“Worlds of things to try, how can you refuse them?”
Everyone’s gotta start somewhere and for writer Lynn Ahrens and composer Stephen Flaherty, their musical theatre career began with their 1988 show Lucky Stiff. They’d go on to win Tony Awards for shows like Ragtime but this work definitely has the feel of a writing team still finding their feet. An adaptation of the Michael Butterworth novel The Man Who Broke the Bank at Monte Carlo, this musical farce makes bold claims from its opening number ‘Something Funny’s Going On’ but sometimes you’re left wondering if its funny-haha or just funny-odd.
It’s an unevenness that is underlined by MKEC Productions’ approach here at the Drayton Arms, director Marc Kelly reaching ambitiously to give us all the conventions of a farce, as it plays out here in a Monte Carlo hotel but on limited means, failing to conjure much luxury or laughter. Without the knowing wink to acknowledge the naffness, in a manner like Acorn Antiques say, the attention can’t help but be drawn to unwieldy yet wobbly door frames and barely disguised camp beds, which is a shame as this enthusiastic company deserve better.
An appealing Matthew Whitby plays the hapless East Grinstead shoe salesman Harry Witherspoon whose life is disrupted by a bequest from a hitherto unknown uncle, a promise of $6 million if his final request is met, which happens to be taking his dead body on a trip of a lifetime to the French Riviera.
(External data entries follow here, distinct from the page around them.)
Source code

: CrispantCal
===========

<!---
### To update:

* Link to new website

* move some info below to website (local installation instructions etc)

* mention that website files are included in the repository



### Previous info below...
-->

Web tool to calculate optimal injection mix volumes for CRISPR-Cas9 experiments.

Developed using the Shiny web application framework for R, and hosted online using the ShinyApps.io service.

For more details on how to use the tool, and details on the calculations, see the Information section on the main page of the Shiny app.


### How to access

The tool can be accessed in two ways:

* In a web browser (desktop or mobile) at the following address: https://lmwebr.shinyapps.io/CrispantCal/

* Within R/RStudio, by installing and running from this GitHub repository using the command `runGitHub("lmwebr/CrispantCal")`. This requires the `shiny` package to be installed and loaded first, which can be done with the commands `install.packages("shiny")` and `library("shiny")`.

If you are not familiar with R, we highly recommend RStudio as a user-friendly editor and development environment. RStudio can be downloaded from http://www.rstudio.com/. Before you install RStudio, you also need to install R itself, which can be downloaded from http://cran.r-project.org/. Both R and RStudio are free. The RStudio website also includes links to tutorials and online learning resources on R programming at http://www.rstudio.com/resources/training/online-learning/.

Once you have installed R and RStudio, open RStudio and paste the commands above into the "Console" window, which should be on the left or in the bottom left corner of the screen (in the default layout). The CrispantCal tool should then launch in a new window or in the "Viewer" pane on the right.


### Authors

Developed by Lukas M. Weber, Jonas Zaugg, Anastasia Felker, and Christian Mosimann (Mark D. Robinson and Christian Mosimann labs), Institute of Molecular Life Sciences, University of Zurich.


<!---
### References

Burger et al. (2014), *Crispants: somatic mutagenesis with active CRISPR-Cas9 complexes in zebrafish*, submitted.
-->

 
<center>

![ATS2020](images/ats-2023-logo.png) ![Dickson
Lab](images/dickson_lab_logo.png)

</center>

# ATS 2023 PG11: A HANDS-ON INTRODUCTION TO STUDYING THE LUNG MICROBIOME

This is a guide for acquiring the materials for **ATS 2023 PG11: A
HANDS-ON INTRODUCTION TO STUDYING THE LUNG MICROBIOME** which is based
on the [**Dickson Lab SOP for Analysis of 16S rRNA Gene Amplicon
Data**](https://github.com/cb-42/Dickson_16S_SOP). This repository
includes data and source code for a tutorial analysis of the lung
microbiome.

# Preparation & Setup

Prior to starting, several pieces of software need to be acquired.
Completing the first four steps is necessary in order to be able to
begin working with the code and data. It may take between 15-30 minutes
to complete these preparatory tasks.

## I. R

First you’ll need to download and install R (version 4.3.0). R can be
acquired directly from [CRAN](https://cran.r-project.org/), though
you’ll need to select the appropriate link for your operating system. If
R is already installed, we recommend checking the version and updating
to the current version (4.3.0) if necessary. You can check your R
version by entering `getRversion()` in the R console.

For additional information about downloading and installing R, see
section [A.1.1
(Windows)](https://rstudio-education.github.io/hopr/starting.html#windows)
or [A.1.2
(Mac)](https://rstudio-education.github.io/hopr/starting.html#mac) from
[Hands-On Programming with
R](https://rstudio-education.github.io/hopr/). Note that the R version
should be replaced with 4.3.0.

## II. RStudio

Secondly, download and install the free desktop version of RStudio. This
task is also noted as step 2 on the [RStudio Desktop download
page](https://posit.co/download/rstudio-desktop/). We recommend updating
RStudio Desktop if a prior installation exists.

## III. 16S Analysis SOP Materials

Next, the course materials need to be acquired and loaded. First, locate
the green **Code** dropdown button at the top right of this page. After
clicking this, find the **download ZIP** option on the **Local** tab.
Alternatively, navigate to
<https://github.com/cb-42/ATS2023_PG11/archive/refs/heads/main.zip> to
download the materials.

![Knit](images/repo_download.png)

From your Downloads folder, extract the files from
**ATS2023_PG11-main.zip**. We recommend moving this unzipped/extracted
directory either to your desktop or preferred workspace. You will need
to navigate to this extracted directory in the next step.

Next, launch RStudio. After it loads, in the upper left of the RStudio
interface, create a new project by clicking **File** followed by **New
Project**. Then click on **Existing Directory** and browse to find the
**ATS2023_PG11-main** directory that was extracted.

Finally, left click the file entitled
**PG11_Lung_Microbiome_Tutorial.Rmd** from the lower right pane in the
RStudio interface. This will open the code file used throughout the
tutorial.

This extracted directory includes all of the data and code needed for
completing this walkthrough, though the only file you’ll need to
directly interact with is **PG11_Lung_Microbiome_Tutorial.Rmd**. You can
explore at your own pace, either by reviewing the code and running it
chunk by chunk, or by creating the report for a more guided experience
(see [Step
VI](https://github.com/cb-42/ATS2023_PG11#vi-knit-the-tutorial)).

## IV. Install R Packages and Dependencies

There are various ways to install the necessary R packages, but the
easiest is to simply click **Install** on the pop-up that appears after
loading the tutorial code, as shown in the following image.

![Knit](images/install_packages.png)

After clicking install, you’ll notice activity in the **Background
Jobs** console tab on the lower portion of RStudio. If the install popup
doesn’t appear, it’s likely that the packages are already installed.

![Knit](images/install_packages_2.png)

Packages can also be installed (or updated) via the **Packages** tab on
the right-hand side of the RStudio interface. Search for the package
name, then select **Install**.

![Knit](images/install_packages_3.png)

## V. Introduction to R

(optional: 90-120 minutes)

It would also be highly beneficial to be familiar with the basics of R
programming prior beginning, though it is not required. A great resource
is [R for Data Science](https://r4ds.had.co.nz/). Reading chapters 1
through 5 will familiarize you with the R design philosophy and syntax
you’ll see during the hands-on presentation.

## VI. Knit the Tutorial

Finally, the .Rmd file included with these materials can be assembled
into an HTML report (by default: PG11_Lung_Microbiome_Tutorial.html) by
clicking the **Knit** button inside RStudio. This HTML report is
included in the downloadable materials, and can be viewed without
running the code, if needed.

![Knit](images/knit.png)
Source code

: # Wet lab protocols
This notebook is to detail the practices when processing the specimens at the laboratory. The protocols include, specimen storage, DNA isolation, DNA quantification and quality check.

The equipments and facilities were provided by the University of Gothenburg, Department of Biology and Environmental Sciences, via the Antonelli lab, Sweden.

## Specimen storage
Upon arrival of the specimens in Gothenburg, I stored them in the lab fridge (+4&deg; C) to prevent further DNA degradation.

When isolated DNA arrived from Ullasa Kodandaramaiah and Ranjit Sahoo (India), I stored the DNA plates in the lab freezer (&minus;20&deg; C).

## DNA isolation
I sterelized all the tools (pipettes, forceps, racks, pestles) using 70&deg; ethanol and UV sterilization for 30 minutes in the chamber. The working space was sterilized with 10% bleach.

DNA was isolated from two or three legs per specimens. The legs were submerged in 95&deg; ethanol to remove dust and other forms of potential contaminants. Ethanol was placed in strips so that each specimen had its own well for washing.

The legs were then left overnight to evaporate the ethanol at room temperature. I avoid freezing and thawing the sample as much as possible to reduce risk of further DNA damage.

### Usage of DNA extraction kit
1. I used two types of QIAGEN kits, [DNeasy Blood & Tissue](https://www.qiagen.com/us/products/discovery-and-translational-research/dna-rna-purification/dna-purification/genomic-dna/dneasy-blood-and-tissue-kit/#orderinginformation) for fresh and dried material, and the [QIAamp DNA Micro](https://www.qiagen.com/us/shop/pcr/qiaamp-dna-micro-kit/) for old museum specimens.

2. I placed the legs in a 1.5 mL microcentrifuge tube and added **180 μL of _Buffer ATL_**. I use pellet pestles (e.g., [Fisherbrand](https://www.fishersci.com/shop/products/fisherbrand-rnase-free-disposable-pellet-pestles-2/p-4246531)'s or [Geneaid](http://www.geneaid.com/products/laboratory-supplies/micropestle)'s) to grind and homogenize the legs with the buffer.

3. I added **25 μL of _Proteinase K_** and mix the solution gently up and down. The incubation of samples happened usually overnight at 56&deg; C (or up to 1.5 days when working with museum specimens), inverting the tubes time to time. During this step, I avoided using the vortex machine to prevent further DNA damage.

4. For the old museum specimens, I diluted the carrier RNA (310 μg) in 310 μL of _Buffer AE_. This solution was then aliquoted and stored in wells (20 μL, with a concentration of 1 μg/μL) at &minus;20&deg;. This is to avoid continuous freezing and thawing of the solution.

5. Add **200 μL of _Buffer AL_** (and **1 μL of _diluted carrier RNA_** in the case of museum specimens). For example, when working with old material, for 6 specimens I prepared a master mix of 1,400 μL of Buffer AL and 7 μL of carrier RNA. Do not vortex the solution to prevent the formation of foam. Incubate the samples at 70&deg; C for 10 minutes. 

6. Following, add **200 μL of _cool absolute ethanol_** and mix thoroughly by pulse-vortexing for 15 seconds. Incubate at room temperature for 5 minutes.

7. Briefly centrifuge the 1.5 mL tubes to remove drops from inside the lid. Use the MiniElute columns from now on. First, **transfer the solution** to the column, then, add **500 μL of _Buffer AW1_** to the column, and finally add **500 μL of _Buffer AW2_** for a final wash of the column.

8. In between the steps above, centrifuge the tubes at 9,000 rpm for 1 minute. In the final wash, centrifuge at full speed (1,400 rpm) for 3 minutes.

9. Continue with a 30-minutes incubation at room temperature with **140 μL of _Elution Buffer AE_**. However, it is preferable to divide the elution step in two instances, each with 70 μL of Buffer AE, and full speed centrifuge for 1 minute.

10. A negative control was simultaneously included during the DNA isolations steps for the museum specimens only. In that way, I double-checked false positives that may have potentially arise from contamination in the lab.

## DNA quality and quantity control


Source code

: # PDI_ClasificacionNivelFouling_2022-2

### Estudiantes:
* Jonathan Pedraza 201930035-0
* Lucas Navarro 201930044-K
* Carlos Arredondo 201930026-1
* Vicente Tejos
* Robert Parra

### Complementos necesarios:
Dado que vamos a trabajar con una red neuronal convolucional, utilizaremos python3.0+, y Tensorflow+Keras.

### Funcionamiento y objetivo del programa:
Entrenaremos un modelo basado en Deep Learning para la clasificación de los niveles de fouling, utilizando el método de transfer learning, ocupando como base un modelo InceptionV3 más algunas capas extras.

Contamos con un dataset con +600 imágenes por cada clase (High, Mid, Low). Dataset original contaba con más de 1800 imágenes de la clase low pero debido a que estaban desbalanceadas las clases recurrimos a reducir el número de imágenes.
Brooklynite Annabel Glick, a beautifully voiced Michelle Crook, and Atlantic City gangster’s moll Rita La Porta, a striking Elizabeth Chadwick, also have designs on the money though and so all end up chasing the corpse in the chair in hope of the cash.
Throw in a multitude of vivid supporting characters (James Douglas-Brennan and Ross McNeill standing out for me) and there’s actually the makings of a decently constructed farce, which flows well when the show allows it to. The competent score doesn’t always support this energy though, Kieran Stallard’s musical direction doing a good job regardless, and the pace is further sapped by long scene changes which provide too little result. If Lucky Stiff isn’t the strongest show in the world, this production still showcases some emerging talent you’d do well to keep an eye on.